BEGIN EXERCISE MATERIALS

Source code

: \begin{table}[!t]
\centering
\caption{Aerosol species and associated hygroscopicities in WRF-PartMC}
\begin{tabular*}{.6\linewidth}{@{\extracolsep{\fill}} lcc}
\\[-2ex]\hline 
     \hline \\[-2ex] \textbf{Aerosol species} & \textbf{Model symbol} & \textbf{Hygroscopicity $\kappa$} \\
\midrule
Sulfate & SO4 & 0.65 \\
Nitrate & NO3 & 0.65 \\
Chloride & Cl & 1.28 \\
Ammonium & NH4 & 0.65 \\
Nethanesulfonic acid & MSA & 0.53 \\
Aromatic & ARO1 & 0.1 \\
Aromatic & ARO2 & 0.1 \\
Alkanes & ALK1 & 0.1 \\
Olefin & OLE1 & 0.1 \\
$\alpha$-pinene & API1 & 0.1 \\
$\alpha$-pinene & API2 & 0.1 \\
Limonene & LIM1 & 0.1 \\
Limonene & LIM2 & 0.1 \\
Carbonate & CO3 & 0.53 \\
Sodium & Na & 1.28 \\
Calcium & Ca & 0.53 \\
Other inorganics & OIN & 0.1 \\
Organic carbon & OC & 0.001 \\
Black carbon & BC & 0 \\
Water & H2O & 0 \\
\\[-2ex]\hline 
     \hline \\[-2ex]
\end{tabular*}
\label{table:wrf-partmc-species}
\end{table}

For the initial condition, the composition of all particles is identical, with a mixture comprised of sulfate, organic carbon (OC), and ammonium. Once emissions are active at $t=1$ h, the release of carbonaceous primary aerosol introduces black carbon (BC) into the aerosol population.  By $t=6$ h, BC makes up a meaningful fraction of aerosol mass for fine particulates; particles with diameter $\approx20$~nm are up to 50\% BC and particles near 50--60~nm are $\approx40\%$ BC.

END EXERCISE MATERIALS

EXERCISE
Restate the entries above. Match them exactly.

SOLUTION TO THIS TASK
Source code

: \begin{table}[!t]
\centering
\caption{Aerosol species and associated hygroscopicities in WRF-PartMC}
\begin{tabular*}{.6\linewidth}{@{\extracolsep{\fill}} lcc}
\\[-2ex]\hline 
     \hline \\[-2ex] \textbf{Aerosol species} & \textbf{Model symbol} & \textbf{Hygroscopicity $\kappa$} \\
\midrule
Sulfate & SO4 & 0.65 \\
Nitrate & NO3 & 0.65 \\
Chloride & Cl & 1.28 \\
Ammonium & NH4 & 0.65 \\
Nethanesulfonic acid & MSA & 0.53 \\
Aromatic & ARO1 & 0.1 \\
Aromatic & ARO2 & 0.1 \\
Alkanes & ALK1 & 0.1 \\
Olefin & OLE1 & 0.1 \\
$\alpha$-pinene & API1 & 0.1 \\
$\alpha$-pinene & API2 & 0.1 \\
Limonene & LIM1 & 0.1 \\
Limonene & LIM2 & 0.1 \\
Carbonate & CO3 & 0.53 \\
Sodium & Na & 1.28 \\
Calcium & Ca & 0.53 \\
Other inorganics & OIN & 0.1 \\
Organic carbon & OC & 0.001 \\
Black carbon & BC & 0 \\
Water & H2O & 0 \\
\\[-2ex]\hline 
     \hline \\[-2ex]
\end{tabular*}
\label{table:wrf-partmc-species}
\end{table}

For the initial condition, the composition of all particles is identical, with a mixture comprised of sulfate, organic carbon (OC), and ammonium. Once emissions are active at $t=1$ h, the release of carbonaceous primary aerosol introduces black carbon (BC) into the aerosol population.  By $t=6$ h, BC makes up a meaningful fraction of aerosol mass for fine particulates; particles with diameter $\approx20$~nm are up to 50\% BC and particles near 50--60~nm are $\approx40\%$ BC.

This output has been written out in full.